Process independent automated sizing methodology for current steering DAC


Vural R., Kahraman N., Erkmen B., Yıldırım T.

INTERNATIONAL JOURNAL OF ELECTRONICS, cilt.102, sa.10, ss.1713-1734, 2015 (SCI-Expanded) identifier identifier

  • Yayın Türü: Makale / Tam Makale
  • Cilt numarası: 102 Sayı: 10
  • Basım Tarihi: 2015
  • Doi Numarası: 10.1080/00207217.2014.989924
  • Dergi Adı: INTERNATIONAL JOURNAL OF ELECTRONICS
  • Derginin Tarandığı İndeksler: Science Citation Index Expanded (SCI-EXPANDED), Scopus
  • Sayfa Sayıları: ss.1713-1734
  • Anahtar Kelimeler: neural networks, digital-to-analog converter, static characterisation, transistor sizing, modelling, ANALOG, DESIGN, CMOS, NETWORKS, MODEL
  • Yıldız Teknik Üniversitesi Adresli: Evet

Özet

This study introduces a process independent automated sizing methodology based on general regression neural network (GRNN) for current steering complementary metal-oxide semiconductor (CMOS) digital-to-analog converter (DAC) circuit.
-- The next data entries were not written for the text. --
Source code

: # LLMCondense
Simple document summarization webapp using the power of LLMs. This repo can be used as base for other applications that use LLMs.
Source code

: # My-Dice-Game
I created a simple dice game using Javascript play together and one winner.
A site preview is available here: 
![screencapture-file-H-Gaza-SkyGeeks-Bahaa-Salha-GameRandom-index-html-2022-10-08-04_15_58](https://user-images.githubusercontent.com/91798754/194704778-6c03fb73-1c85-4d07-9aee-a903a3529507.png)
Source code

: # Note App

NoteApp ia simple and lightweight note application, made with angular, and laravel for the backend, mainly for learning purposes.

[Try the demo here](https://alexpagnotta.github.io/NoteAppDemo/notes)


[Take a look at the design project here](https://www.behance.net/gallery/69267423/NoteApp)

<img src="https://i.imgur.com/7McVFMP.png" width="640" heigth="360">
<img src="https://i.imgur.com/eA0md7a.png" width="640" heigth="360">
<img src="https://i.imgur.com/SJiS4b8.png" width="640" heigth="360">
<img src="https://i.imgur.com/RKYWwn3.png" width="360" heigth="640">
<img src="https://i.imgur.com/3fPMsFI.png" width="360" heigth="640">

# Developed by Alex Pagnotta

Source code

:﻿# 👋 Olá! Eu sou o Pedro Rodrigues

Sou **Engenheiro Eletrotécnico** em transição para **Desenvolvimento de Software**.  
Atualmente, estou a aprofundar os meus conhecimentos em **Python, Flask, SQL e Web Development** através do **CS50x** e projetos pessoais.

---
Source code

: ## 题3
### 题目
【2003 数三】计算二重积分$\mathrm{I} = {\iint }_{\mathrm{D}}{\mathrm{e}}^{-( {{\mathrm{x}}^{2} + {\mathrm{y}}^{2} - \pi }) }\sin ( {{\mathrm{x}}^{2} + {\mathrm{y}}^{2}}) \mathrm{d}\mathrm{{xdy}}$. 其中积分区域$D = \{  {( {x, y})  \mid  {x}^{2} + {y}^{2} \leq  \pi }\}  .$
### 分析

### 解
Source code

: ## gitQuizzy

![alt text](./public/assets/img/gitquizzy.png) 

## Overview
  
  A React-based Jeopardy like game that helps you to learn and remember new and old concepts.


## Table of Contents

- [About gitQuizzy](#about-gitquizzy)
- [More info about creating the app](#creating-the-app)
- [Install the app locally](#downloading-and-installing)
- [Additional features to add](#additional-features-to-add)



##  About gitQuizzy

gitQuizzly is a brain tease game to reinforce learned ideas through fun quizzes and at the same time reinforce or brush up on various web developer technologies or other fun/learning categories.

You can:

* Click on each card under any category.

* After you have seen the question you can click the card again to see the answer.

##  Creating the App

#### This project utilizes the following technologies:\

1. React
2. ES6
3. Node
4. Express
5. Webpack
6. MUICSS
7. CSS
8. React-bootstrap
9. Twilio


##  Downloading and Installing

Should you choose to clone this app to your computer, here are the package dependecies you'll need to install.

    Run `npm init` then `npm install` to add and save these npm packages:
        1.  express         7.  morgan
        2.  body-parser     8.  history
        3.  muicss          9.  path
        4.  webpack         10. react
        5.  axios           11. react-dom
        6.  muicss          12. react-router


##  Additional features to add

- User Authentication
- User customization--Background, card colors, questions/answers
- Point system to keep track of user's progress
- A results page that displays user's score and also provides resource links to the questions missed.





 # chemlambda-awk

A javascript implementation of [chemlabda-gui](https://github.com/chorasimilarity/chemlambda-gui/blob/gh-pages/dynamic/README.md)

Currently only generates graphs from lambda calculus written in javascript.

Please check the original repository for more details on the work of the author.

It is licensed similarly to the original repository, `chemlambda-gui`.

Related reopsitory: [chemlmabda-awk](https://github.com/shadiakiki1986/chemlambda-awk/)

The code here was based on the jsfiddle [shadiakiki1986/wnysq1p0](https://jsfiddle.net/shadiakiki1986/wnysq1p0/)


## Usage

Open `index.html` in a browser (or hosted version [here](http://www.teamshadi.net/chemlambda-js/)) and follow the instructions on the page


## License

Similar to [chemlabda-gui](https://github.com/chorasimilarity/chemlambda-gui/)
The aim is to utilise circuit structures designed with previous process technologies and to synthesise circuit structures for novel process technologies in contrast to other modelling researches that consider a particular process technology. The simulations were performed using ON SEMI 1.5 mu m, ON SEMI 0.5 mu m and TSMC 0.35 mu m technology process parameters. Eventually, a high-dimensional database was developed consisting of transistor sizes of DAC designs and corresponded static specification errors obtained from simulation results. The key point is that the GRNN was trained with the data set including the simulation results of ON-SEMI 1.5 mu m and 0.5 mu m technology parameters and the test data were constituted with only the simulation results of TSMC 0.35 mu m technology parameters that had not been applied to GRNN for training beforehand. The proposed methodology provides the channel lengths and widths of all transistors for a newer technology when the designer sets the numeric values of DAC static output specifications as Differential Non-linearity error, Integral Non-linearity error, monotonicity and gain error as the inputs of the network.